The task: Find each line in the records below that contains the word "yellow", and copy it out.

********

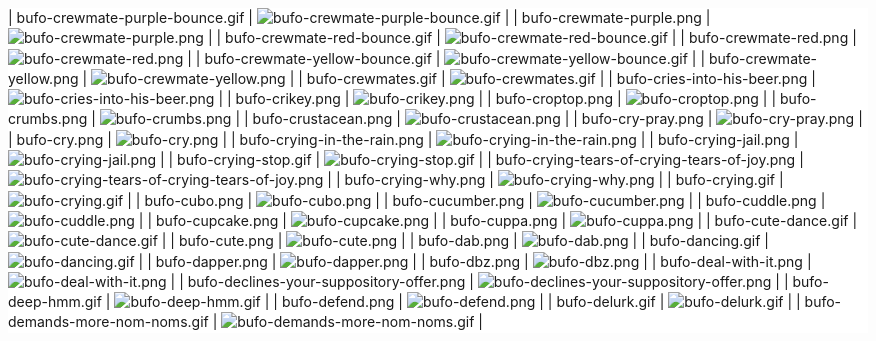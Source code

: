 | bufo-crewmate-purple-bounce.gif | ![bufo-crewmate-purple-bounce.gif](all-the-bufo/bufo-crewmate-purple-bounce.gif) |
| bufo-crewmate-purple.png | ![bufo-crewmate-purple.png](all-the-bufo/bufo-crewmate-purple.png) |
| bufo-crewmate-red-bounce.gif | ![bufo-crewmate-red-bounce.gif](all-the-bufo/bufo-crewmate-red-bounce.gif) |
| bufo-crewmate-red.png | ![bufo-crewmate-red.png](all-the-bufo/bufo-crewmate-red.png) |
| bufo-crewmate-yellow-bounce.gif | ![bufo-crewmate-yellow-bounce.gif](all-the-bufo/bufo-crewmate-yellow-bounce.gif) |
| bufo-crewmate-yellow.png | ![bufo-crewmate-yellow.png](all-the-bufo/bufo-crewmate-yellow.png) |
| bufo-crewmates.gif | ![bufo-crewmates.gif](all-the-bufo/bufo-crewmates.gif) |
| bufo-cries-into-his-beer.png | ![bufo-cries-into-his-beer.png](all-the-bufo/bufo-cries-into-his-beer.png) |
| bufo-crikey.png | ![bufo-crikey.png](all-the-bufo/bufo-crikey.png) |
| bufo-croptop.png | ![bufo-croptop.png](all-the-bufo/bufo-croptop.png) |
| bufo-crumbs.png | ![bufo-crumbs.png](all-the-bufo/bufo-crumbs.png) |
| bufo-crustacean.png | ![bufo-crustacean.png](all-the-bufo/bufo-crustacean.png) |
| bufo-cry-pray.png | ![bufo-cry-pray.png](all-the-bufo/bufo-cry-pray.png) |
| bufo-cry.png | ![bufo-cry.png](all-the-bufo/bufo-cry.png) |
| bufo-crying-in-the-rain.png | ![bufo-crying-in-the-rain.png](all-the-bufo/bufo-crying-in-the-rain.png) |
| bufo-crying-jail.png | ![bufo-crying-jail.png](all-the-bufo/bufo-crying-jail.png) |
| bufo-crying-stop.gif | ![bufo-crying-stop.gif](all-the-bufo/bufo-crying-stop.gif) |
| bufo-crying-tears-of-crying-tears-of-joy.png | ![bufo-crying-tears-of-crying-tears-of-joy.png](all-the-bufo/bufo-crying-tears-of-crying-tears-of-joy.png) |
| bufo-crying-why.png | ![bufo-crying-why.png](all-the-bufo/bufo-crying-why.png) |
| bufo-crying.gif | ![bufo-crying.gif](all-the-bufo/bufo-crying.gif) |
| bufo-cubo.png | ![bufo-cubo.png](all-the-bufo/bufo-cubo.png) |
| bufo-cucumber.png | ![bufo-cucumber.png](all-the-bufo/bufo-cucumber.png) |
| bufo-cuddle.png | ![bufo-cuddle.png](all-the-bufo/bufo-cuddle.png) |
| bufo-cupcake.png | ![bufo-cupcake.png](all-the-bufo/bufo-cupcake.png) |
| bufo-cuppa.png | ![bufo-cuppa.png](all-the-bufo/bufo-cuppa.png) |
| bufo-cute-dance.gif | ![bufo-cute-dance.gif](all-the-bufo/bufo-cute-dance.gif) |
| bufo-cute.png | ![bufo-cute.png](all-the-bufo/bufo-cute.png) |
| bufo-dab.png | ![bufo-dab.png](all-the-bufo/bufo-dab.png) |
| bufo-dancing.gif | ![bufo-dancing.gif](all-the-bufo/bufo-dancing.gif) |
| bufo-dapper.png | ![bufo-dapper.png](all-the-bufo/bufo-dapper.png) |
| bufo-dbz.png | ![bufo-dbz.png](all-the-bufo/bufo-dbz.png) |
| bufo-deal-with-it.png | ![bufo-deal-with-it.png](all-the-bufo/bufo-deal-with-it.png) |
| bufo-declines-your-suppository-offer.png | ![bufo-declines-your-suppository-offer.png](all-the-bufo/bufo-declines-your-suppository-offer.png) |
| bufo-deep-hmm.gif | ![bufo-deep-hmm.gif](all-the-bufo/bufo-deep-hmm.gif) |
| bufo-defend.png | ![bufo-defend.png](all-the-bufo/bufo-defend.png) |
| bufo-delurk.gif | ![bufo-delurk.gif](all-the-bufo/bufo-delurk.gif) |
| bufo-demands-more-nom-noms.gif | ![bufo-demands-more-nom-noms.gif](all-the-bufo/bufo-demands-more-nom-noms.gif) |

********

Expected answer:
| bufo-crewmate-yellow-bounce.gif | ![bufo-crewmate-yellow-bounce.gif](all-the-bufo/bufo-crewmate-yellow-bounce.gif) |
| bufo-crewmate-yellow.png | ![bufo-crewmate-yellow.png](all-the-bufo/bufo-crewmate-yellow.png) |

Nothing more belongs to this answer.